Dans certains systèmes d'exploitation (Unix, Linux, Mac OS), l'extension de fichier est purement optionnelle, tandis que dans d'autres systèmes (OS/8, CP/M, MS-DOS, Microsoft Windows) elle est en fait requise.

Capture d'écran du shell Linux
Les limitations historiques des anciens systèmes d'exploitation, tels que MS-DOS et les premières versions de Windows, étaient de huit caractères pour le nom de fichier et trois caractères pour l'extension, séparés par un point.
Ces limitations ont été supprimées avec l'introduction de Windows 95 et des noms de fichiers allant jusqu'à 255 caractères ont été autorisés. Cependant, la détection du type de fichier par son extension est restée obligatoire sous Windows, même dans la dernière version Windows 10.

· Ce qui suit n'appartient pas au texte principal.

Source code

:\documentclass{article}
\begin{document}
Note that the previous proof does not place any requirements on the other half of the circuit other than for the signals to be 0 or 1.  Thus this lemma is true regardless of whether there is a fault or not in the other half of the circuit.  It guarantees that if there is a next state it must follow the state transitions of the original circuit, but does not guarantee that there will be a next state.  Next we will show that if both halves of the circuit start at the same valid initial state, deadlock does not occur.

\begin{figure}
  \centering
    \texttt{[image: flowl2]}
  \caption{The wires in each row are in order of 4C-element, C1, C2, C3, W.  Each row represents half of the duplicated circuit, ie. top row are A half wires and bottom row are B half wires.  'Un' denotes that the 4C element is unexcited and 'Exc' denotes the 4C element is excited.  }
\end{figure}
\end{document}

Dans les systèmes d'exploitation basés sur Unix, ces limitations n'existent pas et vous pouvez avoir jusqu'à 255 caractères pour le nom de fichier. L'extension purement optionnelle ne fait même pas partie du nom de fichier réel.

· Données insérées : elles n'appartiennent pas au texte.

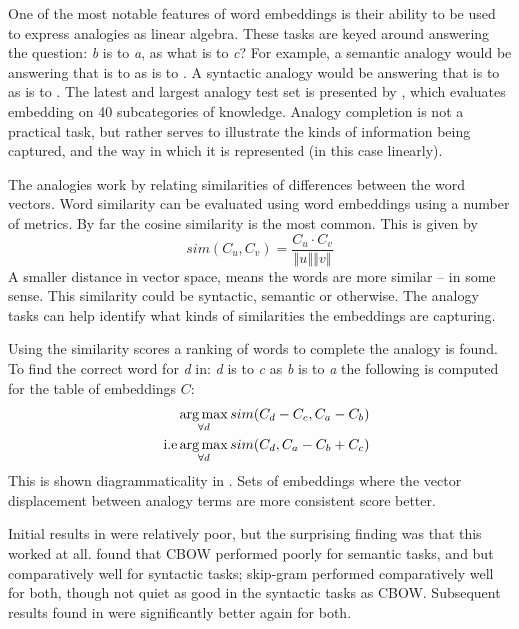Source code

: \documentclass[parskip]{komatufte}
\begin{document}
One of the most notable features of  word embeddings is their ability to be used to express analogies as linear algebra.
These tasks are keyed around answering the question: \emph{b} is to \emph{a}, as what is  to \emph{c}?
For example, a semantic analogy would be answering that  is to  as  is to .
A syntactic analogy would be answering that  is to  as  is to .
The latest and largest analogy test set is presented by ,
which evaluates embedding on 40 subcategories of knowledge.
Analogy completion is not a practical task, but rather serves to illustrate the kinds of information being captured, and the way in which it is represented (in this case linearly).


The analogies work by relating similarities of differences between the word vectors.
Word similarity can be evaluated using word embeddings using a number of metrics.
By far the cosine similarity is the most common.
This is given by 
\begin{equation}
sim(C_u, C_v)=\frac{C_{u}\cdot C_{v}}{\left\Vert u\right\Vert \left\Vert v\right\Vert }
\end{equation}
A smaller distance in vector space, means the words are more similar -- in some sense.
This similarity could be syntactic, semantic or otherwise.
The analogy tasks can help identify what kinds of similarities the embeddings are capturing.

Using the similarity scores a ranking of words to complete the analogy is found.
To find the correct word for \emph{d} in: \emph{d} is to \emph{c} as \emph{b} is to \emph{a}
the following is computed for the table of embeddings $C$:
\begin{align}
\qquad & \operatorname*{arg\,max}_{\forall d} sim(C_d - C_c, C_a-C_b)\\
\text{i.e} & \operatorname*{arg\,max}_{\forall d} sim(C_d, C_a-C_b+C_c)
\end{align}
This is shown diagrammaticality in .
Sets of embeddings where the vector displacement between analogy terms are more consistent score better.


Initial results in \textcite{mikolov2013linguisticsubstructures} were relatively poor, but the surprising finding was that this worked at all.
\textcite{mikolov2013efficient} found that CBOW performed poorly for semantic tasks, and but comparatively well for syntactic tasks; skip-gram performed comparatively well for both, though not quiet as good in the syntactic tasks as CBOW.
Subsequent results found in   were significantly better again for both.
\end{document}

Exemple de fichier command.com sous MS-DOS
Aujourd'hui, la limite maximale de 255 caractères pour le nom de fichier est la norme de facto dans tous les systèmes d'exploitation modernes.
Cela signifie que vous pouvez avoir un nom de fichier jusqu'à 253 caractères, un point entre l'extension et une extension d'un caractère pour un total de 255 caractères. L'inverse (bien que très improbable) est également possible. Théoriquement, vous pourriez créer un fichier avec un caractère dans le nom de fichier, un point et une extension de 253 caractères.
Vous pouvez également avoir autant de points que vous le souhaitez dans le nom de fichier, car les systèmes qui nécessitent un séparateur d'extension ne regardent que le dernier pour déterminer le suffixe réel du nom de fichier.